I think the FIELDSET element makes a nice looking standalone template style all by itself. Good for a blog, good for a standalone post. That is, let the browser's default do all the styling work. I added a few minor tweaks via CSS but it barely needs any CSS at all (except, perhaps a width limit). I also added the PRE (ASCII) and CODE elements from The Monospace template - they seem useful.
The biggest issue (for me) is the lack of support for text browsers. These browsers simply do not support the visual aspects of the FIELDSET element.
To help separate content on these browsers, I added hr { visibility: hidden; } to the CSS. Invisible to mainstream browsers but very useful for text browsers. The HR element needs to be manually added between each FIELDSET.
hr { visibility: hidden; }
The CSS works on every mainstream browser from 2013 onward. Below are the last couple of posts I made on my regular blog.

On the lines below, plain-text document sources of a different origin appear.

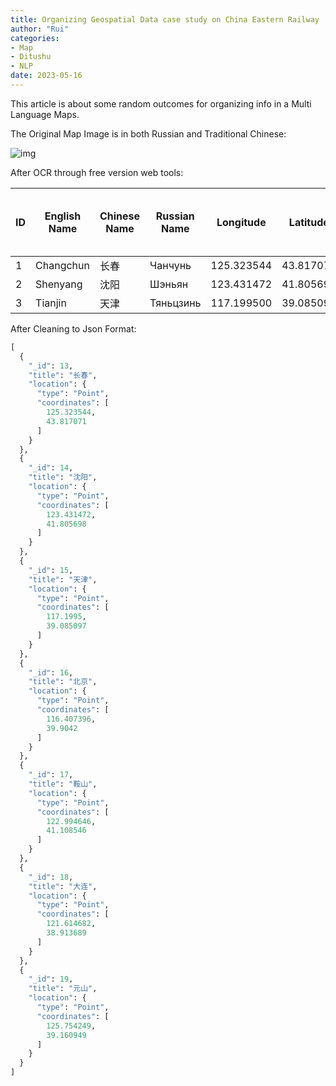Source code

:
 ```yaml
---
title: Organizing Geospatial Data case study on China Eastern Railway
author: "Rui"
categories:
- Map
- Ditushu
- NLP
date: 2023-05-16
---
```




This article is about some random outcomes for organizing info in a Multi Language Maps.



The Original Map Image is in both Russian and Traditional Chinese:

![img](https://pic.baike.soso.com/ugc/baikepic2/16500/cut-20220107211128-1527755848_jpg_938_625_129642.jpg/1284)



After OCR through free version web tools:

| ID   | English Name | Chinese Name | Russian Name | Longitude  | Latitude  | Country Belonged To | Year of Train Station Built |
| ---- | ------------ | ------------ | ------------ | ---------- | --------- | ------------------- | --------------------------- |
| 1    | Changchun    | 长春         | Чанчунь      | 125.323544 | 43.817071 | China               | 1898                        |
| 2    | Shenyang     | 沈阳         | Шэньян       | 123.431472 | 41.805698 | China               | 189                         |
| 3    | Tianjin      | 天津         | Тяньцзинь    | 117.199500 | 39.085097 | China               | 1888                        |



After Cleaning to Json Format:

```python
[
  {
    "_id": 13,
    "title": "长春",
    "location": {
      "type": "Point",
      "coordinates": [
        125.323544,
        43.817071
      ]
    }
  },
  {
    "_id": 14,
    "title": "沈阳",
    "location": {
      "type": "Point",
      "coordinates": [
        123.431472,
        41.805698
      ]
    }
  },
  {
    "_id": 15,
    "title": "天津",
    "location": {
      "type": "Point",
      "coordinates": [
        117.1995,
        39.085097
      ]
    }
  },
  {
    "_id": 16,
    "title": "北京",
    "location": {
      "type": "Point",
      "coordinates": [
        116.407396,
        39.9042
      ]
    }
  },
  {
    "_id": 17,
    "title": "鞍山",
    "location": {
      "type": "Point",
      "coordinates": [
        122.994646,
        41.108546
      ]
    }
  },
  {
    "_id": 18,
    "title": "大连",
    "location": {
      "type": "Point",
      "coordinates": [
        121.614682,
        38.913689
      ]
    }
  },
  {
    "_id": 19,
    "title": "元山",
    "location": {
      "type": "Point",
      "coordinates": [
        125.754249,
        39.160949
      ]
    }
  }
]

```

I was working toward creating a basic CSS template and eventually came up with The Monospace↗ (permanent home at the Free Apps↗ page). The template is just the CSS itself (<style>...</style>) and serves as a quick way to post static pages in the style presented in the linked demo.

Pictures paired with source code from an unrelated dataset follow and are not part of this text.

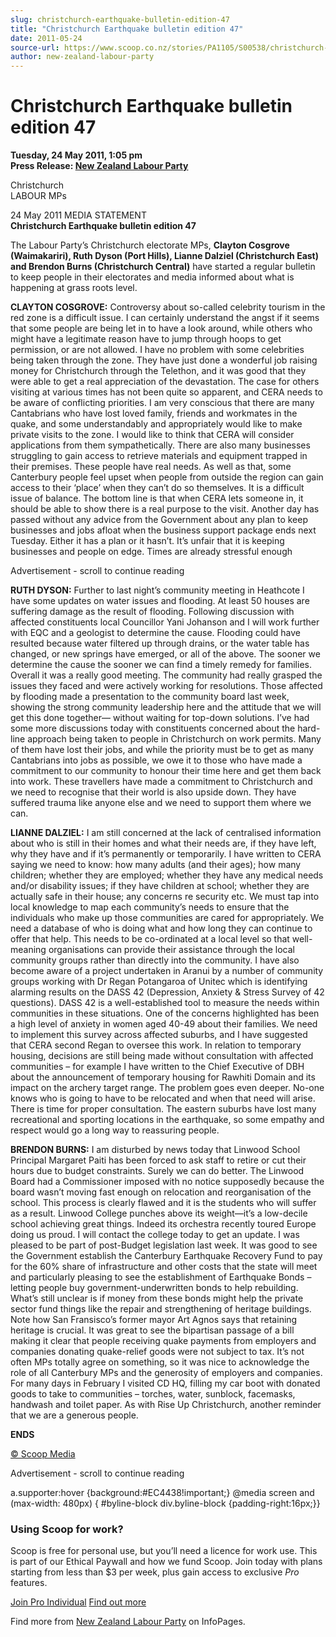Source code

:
 ```yaml
---
slug: christchurch-earthquake-bulletin-edition-47
title: "Christchurch Earthquake bulletin edition 47"
date: 2011-05-24
source-url: https://www.scoop.co.nz/stories/PA1105/S00538/christchurch-earthquake-bulletin-edition-47.htm
author: new-zealand-labour-party
---
```

Christchurch Earthquake bulletin edition 47
===========================================

**Tuesday, 24 May 2011, 1:05 pm**  
**Press Release: [New Zealand Labour Party](https://info.scoop.co.nz/New_Zealand_Labour_Party)**

  
Christchurch  
LABOUR MPs

  

  
24 May 2011 MEDIA STATEMENT  
**Christchurch Earthquake bulletin edition 47**

The Labour Party’s Christchurch electorate MPs, **Clayton Cosgrove (Waimakariri), Ruth Dyson (Port Hills), Lianne Dalziel (Christchurch East) and Brendon Burns (Christchurch Central)** have started a regular bulletin to keep people in their electorates and media informed about what is happening at grass roots level.

**CLAYTON COSGROVE:** Controversy about so-called celebrity tourism in the red zone is a difficult issue. I can certainly understand the angst if it seems that some people are being let in to have a look around, while others who might have a legitimate reason have to jump through hoops to get permission, or are not allowed. I have no problem with some celebrities being taken through the zone. They have just done a wonderful job raising money for Christchurch through the Telethon, and it was good that they were able to get a real appreciation of the devastation. The case for others visiting at various times has not been quite so apparent, and CERA needs to be aware of conflicting priorities. I am very conscious that there are many Cantabrians who have lost loved family, friends and workmates in the quake, and some understandably and appropriately would like to make private visits to the zone. I would like to think that CERA will consider applications from them sympathetically. There are also many businesses struggling to gain access to retrieve materials and equipment trapped in their premises. These people have real needs. As well as that, some Canterbury people feel upset when people from outside the region can gain access to their ‘place’ when they can’t do so themselves. It is a difficult issue of balance. The bottom line is that when CERA lets someone in, it should be able to show there is a real purpose to the visit. Another day has passed without any advice from the Government about any plan to keep businesses and jobs afloat when the business support package ends next Tuesday. Either it has a plan or it hasn’t. It’s unfair that it is keeping businesses and people on edge. Times are already stressful enough

Advertisement - scroll to continue reading





**RUTH DYSON:** Further to last night’s community meeting in Heathcote I have some updates on water issues and flooding. At least 50 houses are suffering damage as the result of flooding. Following discussion with affected constituents local Councillor Yani Johanson and I will work further with EQC and a geologist to determine the cause. Flooding could have resulted because water filtered up through drains, or the water table has changed, or new springs have emerged, or all of the above. The sooner we determine the cause the sooner we can find a timely remedy for families. Overall it was a really good meeting. The community had really grasped the issues they faced and were actively working for resolutions. Those affected by flooding made a presentation to the community board last week, showing the strong community leadership here and the attitude that we will get this done together— without waiting for top-down solutions. I’ve had some more discussions today with constituents concerned about the hard-line approach being taken to people in Christchurch on work permits. Many of them have lost their jobs, and while the priority must be to get as many Cantabrians into jobs as possible, we owe it to those who have made a commitment to our community to honour their time here and get them back into work. These travellers have made a commitment to Christchurch and we need to recognise that their world is also upside down. They have suffered trauma like anyone else and we need to support them where we can.

**LIANNE DALZIEL:** I am still concerned at the lack of centralised information about who is still in their homes and what their needs are, if they have left, why they have and if it’s permanently or temporarily. I have written to CERA saying we need to know: how many adults (and their ages); how many children; whether they are employed; whether they have any medical needs and/or disability issues; if they have children at school; whether they are actually safe in their house; any concerns re security etc. We must tap into local knowledge to map each community’s needs to ensure that the individuals who make up those communities are cared for appropriately. We need a database of who is doing what and how long they can continue to offer that help. This needs to be co-ordinated at a local level so that well-meaning organisations can provide their assistance through the local community groups rather than directly into the community. I have also become aware of a project undertaken in Aranui by a number of community groups working with Dr Regan Potangaroa of Unitec which is identifying alarming results on the DASS 42 (Depression, Anxiety & Stress Survey of 42 questions). DASS 42 is a well-established tool to measure the needs within communities in these situations. One of the concerns highlighted has been a high level of anxiety in women aged 40-49 about their families. We need to implement this survey across affected suburbs, and I have suggested that CERA second Regan to oversee this work. In relation to temporary housing, decisions are still being made without consultation with affected communities – for example I have written to the Chief Executive of DBH about the announcement of temporary housing for Rawhiti Domain and its impact on the archery target range. The problem goes even deeper. No-one knows who is going to have to be relocated and when that need will arise. There is time for proper consultation. The eastern suburbs have lost many recreational and sporting locations in the earthquake, so some empathy and respect would go a long way to reassuring people.

**BRENDON BURNS:** I am disturbed by news today that Linwood School Principal Margaret Paiti has been forced to ask staff to retire or cut their hours due to budget constraints. Surely we can do better. The Linwood Board had a Commissioner imposed with no notice supposedly because the board wasn’t moving fast enough on relocation and reorganisation of the school. This process is clearly flawed and it is the students who will suffer as a result. Linwood College punches above its weight—it’s a low-decile school achieving great things. Indeed its orchestra recently toured Europe doing us proud. I will contact the college today to get an update. I was pleased to be part of post-Budget legislation last week. It was good to see the Government establish the Canterbury Earthquake Recovery Fund to pay for the 60% share of infrastructure and other costs that the state will meet and particularly pleasing to see the establishment of Earthquake Bonds – letting people buy government-underwritten bonds to help rebuilding. What’s still unclear is if money from these bonds might help the private sector fund things like the repair and strengthening of heritage buildings. Note how San Fransisco’s former mayor Art Agnos says that retaining heritage is crucial. It was great to see the bipartisan passage of a bill making it clear that people receiving quake payments from employers and companies donating quake-relief goods were not subject to tax. It’s not often MPs totally agree on something, so it was nice to acknowledge the role of all Canterbury MPs and the generosity of employers and companies. For many days in February I visited CD HQ, filling my car boot with donated goods to take to communities – torches, water, sunblock, facemasks, handwash and toilet paper. As with Rise Up Christchurch, another reminder that we are a generous people.

**ENDS**

[© Scoop Media](http://www.scoop.co.nz/about/terms.html)  

Advertisement - scroll to continue reading



a.supporter:hover {background:#EC4438!important;} @media screen and (max-width: 480px) { #byline-block div.byline-block {padding-right:16px;}}

### Using Scoop for work?

Scoop is free for personal use, but you’ll need a licence for work use. This is part of our Ethical Paywall and how we fund Scoop. Join today with plans starting from less than $3 per week, plus gain access to exclusive _Pro_ features.  
  
[Join Pro Individual](https://pro.scoop.co.nz/Individual/?from=ProIn24) [Find out more](https://pro.scoop.co.nz/using-scoop-for-work/?from=ProIn24)

Find more from [New Zealand Labour Party](https://info.scoop.co.nz/New_Zealand_Labour_Party) on InfoPages.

It's not too dissimilar to bettermotherfuckingwebsite.com (7 declarations) in intent but it has 39 declarations in total: 10 of which are CSS 3.
Updated this blog's template to be fully HTML5/CSS. Removed the few remaining HTML 3.2 tags that were a carryover from when the blog was manually updated. Creating new templates based on this sample will be much simpler. Find the new file at the Free Apps page.
This template is CSS 2.1 with one CSS3 property (border-radius for the rounded corners).